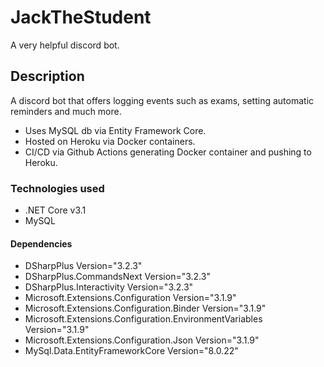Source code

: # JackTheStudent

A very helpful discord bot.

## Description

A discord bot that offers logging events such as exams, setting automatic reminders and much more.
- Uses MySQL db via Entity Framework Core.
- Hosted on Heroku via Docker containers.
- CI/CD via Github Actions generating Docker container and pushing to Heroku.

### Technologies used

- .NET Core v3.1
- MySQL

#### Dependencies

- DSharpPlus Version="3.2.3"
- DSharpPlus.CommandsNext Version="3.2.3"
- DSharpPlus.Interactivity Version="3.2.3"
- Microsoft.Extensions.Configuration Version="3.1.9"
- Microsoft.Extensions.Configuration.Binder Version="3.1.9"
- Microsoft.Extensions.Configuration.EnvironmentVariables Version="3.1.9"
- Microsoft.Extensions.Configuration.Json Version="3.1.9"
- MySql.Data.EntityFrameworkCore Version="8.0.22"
+++
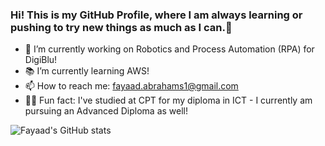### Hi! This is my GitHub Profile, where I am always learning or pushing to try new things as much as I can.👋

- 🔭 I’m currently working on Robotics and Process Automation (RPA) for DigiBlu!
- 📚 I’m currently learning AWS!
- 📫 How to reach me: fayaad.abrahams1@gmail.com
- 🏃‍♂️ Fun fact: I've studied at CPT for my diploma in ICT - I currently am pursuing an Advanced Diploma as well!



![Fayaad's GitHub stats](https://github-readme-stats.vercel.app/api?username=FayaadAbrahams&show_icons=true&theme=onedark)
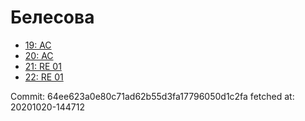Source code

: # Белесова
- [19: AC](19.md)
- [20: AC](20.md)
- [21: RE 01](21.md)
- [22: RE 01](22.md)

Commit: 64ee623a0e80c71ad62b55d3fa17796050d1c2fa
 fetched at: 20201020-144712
+++
What to do
An answer is complete only when it holds every line above containing the string "Version".

Completed task
- DSharpPlus Version="3.2.3"
- DSharpPlus.CommandsNext Version="3.2.3"
- DSharpPlus.Interactivity Version="3.2.3"
- Microsoft.Extensions.Configuration Version="3.1.9"
- Microsoft.Extensions.Configuration.Binder Version="3.1.9"
- Microsoft.Extensions.Configuration.EnvironmentVariables Version="3.1.9"
- Microsoft.Extensions.Configuration.Json Version="3.1.9"
- MySql.Data.EntityFrameworkCore Version="8.0.22"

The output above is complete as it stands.